We also investigated the impact of pruning magnitude on model performance and acceleration ratio, as depicted in Figure 11 and Figure 12. mIOU is normalized as the ratio to the unpruned version. Our analysis indicates that with an increment in pruning intensity, a discernible degradation in the mean Intersection over Union (mIOU) is observed. This decrement is primarily attributable to the shift in the categorical composition of the pruned points, which transitions progressively from background to foreground categories with increasing levels of pruning. In particular, substantial overlap exists in the background category within adjacent frames of point clouds.

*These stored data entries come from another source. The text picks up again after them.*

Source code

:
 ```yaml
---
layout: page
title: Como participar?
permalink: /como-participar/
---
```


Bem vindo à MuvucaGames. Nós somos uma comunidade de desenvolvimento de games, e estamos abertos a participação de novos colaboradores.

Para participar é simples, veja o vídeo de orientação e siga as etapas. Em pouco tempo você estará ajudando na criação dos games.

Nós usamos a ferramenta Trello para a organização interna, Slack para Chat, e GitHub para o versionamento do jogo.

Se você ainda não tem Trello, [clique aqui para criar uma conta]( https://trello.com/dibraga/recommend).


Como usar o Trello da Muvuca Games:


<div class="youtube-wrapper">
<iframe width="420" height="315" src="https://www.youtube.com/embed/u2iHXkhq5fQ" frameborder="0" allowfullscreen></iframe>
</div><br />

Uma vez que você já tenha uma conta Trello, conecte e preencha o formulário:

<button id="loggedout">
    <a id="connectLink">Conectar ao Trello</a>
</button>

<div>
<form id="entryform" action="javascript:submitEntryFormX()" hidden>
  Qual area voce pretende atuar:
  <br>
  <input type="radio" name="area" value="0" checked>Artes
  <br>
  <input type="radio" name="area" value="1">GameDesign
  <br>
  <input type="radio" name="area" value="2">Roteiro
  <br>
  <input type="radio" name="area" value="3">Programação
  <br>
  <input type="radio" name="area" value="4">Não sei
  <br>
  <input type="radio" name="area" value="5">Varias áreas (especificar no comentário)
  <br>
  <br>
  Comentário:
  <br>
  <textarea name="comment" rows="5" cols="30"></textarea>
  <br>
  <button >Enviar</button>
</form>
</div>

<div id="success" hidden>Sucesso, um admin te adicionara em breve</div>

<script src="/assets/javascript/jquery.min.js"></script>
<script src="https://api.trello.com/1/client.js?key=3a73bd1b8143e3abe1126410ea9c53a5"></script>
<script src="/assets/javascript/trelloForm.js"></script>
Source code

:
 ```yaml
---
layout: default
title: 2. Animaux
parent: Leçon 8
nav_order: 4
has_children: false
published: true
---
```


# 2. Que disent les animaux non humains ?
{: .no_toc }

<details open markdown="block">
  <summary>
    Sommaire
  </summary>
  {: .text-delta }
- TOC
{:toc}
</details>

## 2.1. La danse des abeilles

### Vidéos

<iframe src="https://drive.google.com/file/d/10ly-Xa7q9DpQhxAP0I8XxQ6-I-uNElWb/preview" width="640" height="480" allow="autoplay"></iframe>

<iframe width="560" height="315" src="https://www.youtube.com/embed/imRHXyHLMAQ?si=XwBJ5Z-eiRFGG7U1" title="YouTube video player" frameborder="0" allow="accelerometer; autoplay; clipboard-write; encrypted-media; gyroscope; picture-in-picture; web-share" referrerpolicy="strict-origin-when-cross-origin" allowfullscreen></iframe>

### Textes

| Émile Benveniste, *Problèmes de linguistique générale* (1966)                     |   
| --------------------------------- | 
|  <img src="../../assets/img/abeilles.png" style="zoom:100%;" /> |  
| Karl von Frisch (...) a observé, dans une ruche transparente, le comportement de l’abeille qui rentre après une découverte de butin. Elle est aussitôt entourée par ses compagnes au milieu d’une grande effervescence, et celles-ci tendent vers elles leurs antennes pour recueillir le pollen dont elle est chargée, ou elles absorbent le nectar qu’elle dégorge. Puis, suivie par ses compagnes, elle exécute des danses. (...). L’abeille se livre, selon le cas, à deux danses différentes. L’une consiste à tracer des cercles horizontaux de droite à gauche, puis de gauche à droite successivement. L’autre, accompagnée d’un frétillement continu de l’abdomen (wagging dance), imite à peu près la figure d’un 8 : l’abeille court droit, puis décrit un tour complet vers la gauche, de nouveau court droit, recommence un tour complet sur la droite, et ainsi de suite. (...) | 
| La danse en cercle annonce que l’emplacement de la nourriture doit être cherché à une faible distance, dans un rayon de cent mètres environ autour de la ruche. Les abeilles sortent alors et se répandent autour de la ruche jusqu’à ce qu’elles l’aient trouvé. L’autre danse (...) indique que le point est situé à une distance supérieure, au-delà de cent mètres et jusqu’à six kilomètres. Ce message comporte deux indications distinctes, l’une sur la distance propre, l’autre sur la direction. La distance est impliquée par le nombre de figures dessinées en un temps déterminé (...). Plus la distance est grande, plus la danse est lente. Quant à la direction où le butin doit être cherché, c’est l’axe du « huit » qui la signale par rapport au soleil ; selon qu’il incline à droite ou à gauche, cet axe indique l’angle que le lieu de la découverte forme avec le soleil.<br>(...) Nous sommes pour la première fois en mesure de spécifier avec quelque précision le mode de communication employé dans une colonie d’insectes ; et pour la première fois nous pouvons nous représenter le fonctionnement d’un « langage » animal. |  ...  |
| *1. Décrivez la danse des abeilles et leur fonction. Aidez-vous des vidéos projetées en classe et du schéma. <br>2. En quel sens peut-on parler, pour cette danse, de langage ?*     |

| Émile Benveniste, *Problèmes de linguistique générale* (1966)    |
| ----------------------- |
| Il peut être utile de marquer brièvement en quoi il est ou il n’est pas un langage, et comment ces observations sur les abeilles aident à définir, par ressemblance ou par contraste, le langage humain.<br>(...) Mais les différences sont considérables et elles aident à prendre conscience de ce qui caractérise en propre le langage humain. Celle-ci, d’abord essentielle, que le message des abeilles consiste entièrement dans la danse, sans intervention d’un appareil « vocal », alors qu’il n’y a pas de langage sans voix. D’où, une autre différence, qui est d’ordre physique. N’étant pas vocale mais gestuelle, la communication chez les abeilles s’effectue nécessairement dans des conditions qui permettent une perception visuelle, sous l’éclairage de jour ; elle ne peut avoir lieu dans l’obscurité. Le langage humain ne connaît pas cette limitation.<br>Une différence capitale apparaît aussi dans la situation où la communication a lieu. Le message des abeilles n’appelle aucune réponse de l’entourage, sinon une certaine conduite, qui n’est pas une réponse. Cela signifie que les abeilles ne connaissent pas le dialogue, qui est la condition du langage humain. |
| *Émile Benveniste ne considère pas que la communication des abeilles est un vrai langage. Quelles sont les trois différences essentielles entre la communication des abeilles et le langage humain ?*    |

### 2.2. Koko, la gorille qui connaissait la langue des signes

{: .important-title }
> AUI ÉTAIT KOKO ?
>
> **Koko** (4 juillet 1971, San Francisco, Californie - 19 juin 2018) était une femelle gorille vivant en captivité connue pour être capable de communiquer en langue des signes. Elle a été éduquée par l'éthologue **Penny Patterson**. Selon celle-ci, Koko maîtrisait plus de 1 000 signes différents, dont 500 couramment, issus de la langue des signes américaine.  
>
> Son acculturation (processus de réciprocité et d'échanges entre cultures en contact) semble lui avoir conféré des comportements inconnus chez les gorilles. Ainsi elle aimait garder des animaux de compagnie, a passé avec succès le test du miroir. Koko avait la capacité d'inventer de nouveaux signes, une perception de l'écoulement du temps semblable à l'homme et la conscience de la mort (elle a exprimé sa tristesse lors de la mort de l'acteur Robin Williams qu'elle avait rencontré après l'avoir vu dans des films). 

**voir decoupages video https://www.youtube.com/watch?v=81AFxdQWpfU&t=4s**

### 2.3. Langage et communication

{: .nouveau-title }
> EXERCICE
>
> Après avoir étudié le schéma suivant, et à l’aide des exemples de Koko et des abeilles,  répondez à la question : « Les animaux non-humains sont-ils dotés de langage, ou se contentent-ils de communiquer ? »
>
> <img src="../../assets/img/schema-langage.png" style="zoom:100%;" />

Consequently, most of the pruning points are categorized under the background when the pruning intensity ranges between 0.3 and 0.4 on nuScenes-LiDARSeg and 0.2 and 0.3 on SemanticKITTI. However, it is noteworthy that the foreground categories also exhibit a degree of overlap. As the pruning intensity further escalates, points associated with the foreground category are also excised, precipitating a pronounced decline in accuracy.

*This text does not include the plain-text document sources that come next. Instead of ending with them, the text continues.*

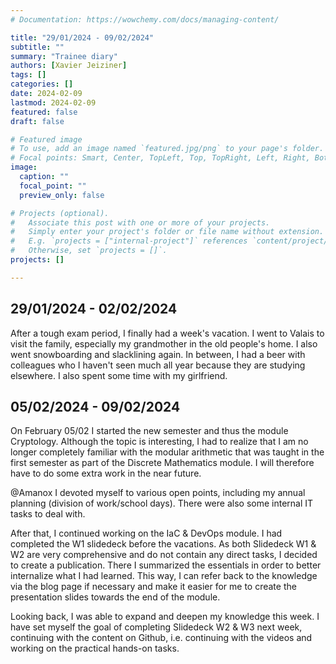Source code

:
 ```yaml
---
# Documentation: https://wowchemy.com/docs/managing-content/

title: "29/01/2024 - 09/02/2024"
subtitle: ""
summary: "Trainee diary"
authors: [Xavier Jeiziner]
tags: []
categories: []
date: 2024-02-09
lastmod: 2024-02-09
featured: false
draft: false

# Featured image
# To use, add an image named `featured.jpg/png` to your page's folder.
# Focal points: Smart, Center, TopLeft, Top, TopRight, Left, Right, BottomLeft, Bottom, BottomRight.
image:
  caption: ""
  focal_point: ""
  preview_only: false

# Projects (optional).
#   Associate this post with one or more of your projects.
#   Simply enter your project's folder or file name without extension.
#   E.g. `projects = ["internal-project"]` references `content/project/deep-learning/index.md`.
#   Otherwise, set `projects = []`.
projects: []

---
```

## 29/01/2024 - 02/02/2024
After a tough exam period, I finally had a week's vacation. I went to Valais to visit the family, especially my grandmother in the old people's home. I also went snowboarding and slacklining again. In between, I had a beer with colleagues who I haven't seen much all year because they are studying elsewhere. I also spent some time with my girlfriend.

## 05/02/2024 - 09/02/2024
On February 05/02 I started the new semester and thus the module Cryptology. Although the topic is interesting, I had to realize that I am no longer completely familiar with the modular arithmetic that was taught in the first semester as part of the Discrete Mathematics module. I will therefore have to do some extra work in the near future.

@Amanox I devoted myself to various open points, including my annual planning (division of work/school days). There were also some internal IT tasks to deal with.

After that, I continued working on the IaC & DevOps module. I had completed the W1 slidedeck before the vacations. As both Slidedeck W1 & W2 are very comprehensive and do not contain any direct tasks, I decided to create a publication. There I summarized the essentials in order to better internalize what I had learned. This way, I can refer back to the knowledge via the blog page if necessary and make it easier for me to create the presentation slides towards the end of the module.

Looking back, I was able to expand and deepen my knowledge this week. I have set myself the goal of completing Slidedeck W2 & W3 next week, continuing with the content on Github, i.e. continuing with the videos and working on the practical hands-on tasks.

</p><br>
<p></p>




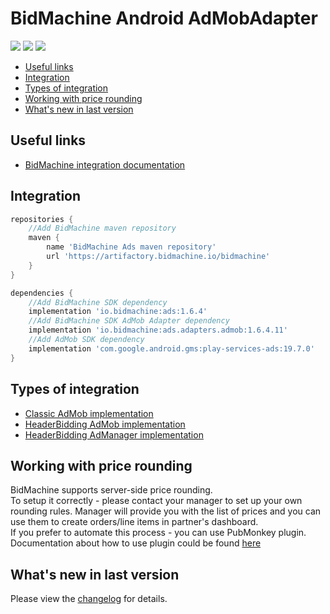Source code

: # BidMachine Android AdMobAdapter

[<img src="https://img.shields.io/badge/SDK%20Version-1.6.4-brightgreen">](https://github.com/bidmachine/BidMachine-Android-SDK)
[<img src="https://img.shields.io/badge/Adapter%20Version-1.6.4.11-green">](https://artifactory.bidmachine.io/bidmachine/io/bidmachine/ads.adapters.admob/1.6.4.11/)
[<img src="https://img.shields.io/badge/AdMob%20Version-19.7.0-blue">](https://developers.google.com/admob/android/quick-start)

* [Useful links](#useful-links)
* [Integration](#integration)
* [Types of integration](#types-of-integration)
* [Working with price rounding](#working-with-price-rounding)
* [What's new in last version](#whats-new-in-last-version)

## Useful links
* [BidMachine integration documentation](https://wiki.appodeal.com/display/BID/BidMachine+Android+SDK+Documentation)

## Integration
```gradle
repositories {
    //Add BidMachine maven repository
    maven {
        name 'BidMachine Ads maven repository'
        url 'https://artifactory.bidmachine.io/bidmachine'
    }
}

dependencies {
    //Add BidMachine SDK dependency
    implementation 'io.bidmachine:ads:1.6.4'
    //Add BidMachine SDK AdMob Adapter dependency
    implementation 'io.bidmachine:ads.adapters.admob:1.6.4.11'
    //Add AdMob SDK dependency
    implementation 'com.google.android.gms:play-services-ads:19.7.0'
}
```

## Types of integration
* [Classic AdMob implementation](example_admob)
* [HeaderBidding AdMob implementation](example_admob_fetch)
* [HeaderBidding AdManager implementation](example_ad_manager)

## Working with price rounding
BidMachine supports server-side price rounding.<br>
To setup it correctly - please contact your manager to set up your own rounding rules. Manager will provide you with the list of prices and you can use them to create orders/line items in partner's dashboard.<br>
If you prefer to automate this process - you can use PubMonkey plugin.<br>
Documentation about how to use plugin could be found [here](https://doc.bidmachine.io/eng/ssp-publisher-integration-documentation/bidmachine-custom-adapters/how-to-use-plugin-for-integration-via-mopub-google/creating-line-items-in-google-ad-manager-dashboard)

## What's new in last version
Please view the [changelog](CHANGELOG.md) for details.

This phenomenon underscores the delicate balance required in pruning strategies, which aims to maximize computational efficiency while minimizing the adverse impact on model performance. Effective pruning algorithms must, therefore, account for the intricate composition of point cloud data, ensuring that foreground information critical to task performance is preserved as much as possible. This careful consideration is essential for achieving optimal trade-offs between acceleration and accuracy, thereby enhancing the practical applicability of pruning techniques in real-world scenarios.

5. Conclusions

Inspired by the redundancy in 3D point cloud data, this paper proposes a pruning method based on the coordinate differences in adjacent frames. We evaluate this method using MinkUNet and SPVCNN on the nuScenes-LiDARSeg and SemanticKITTI datasets, achieving a $1.2\times$ speedup. This approach highlights the efficacy of optimizing data handling and leveraging spatiotemporal redundancies to enhance performance. Also, we employ Single Instruction Multiple Data (SIMD) to optimize sparse convolution using a Gather-GEMMs-Scatter dataflow, achieving an average speedup of more than $5\times$ on the two models. By intelligently reducing the computational load through SIMD optimization and targeted pruning, we demonstrate significant improvements in processing speed and model efficiency. These proposed techniques underscore the potential for advanced optimization techniques to make real-time 3D point cloud processing more feasible and effective in practical applications. Future work will build upon this study to further investigate the optimization of sparse convolution operators and develop new acceleration algorithms, aiming to meet the increasing demand for the efficient processing of point cloud data.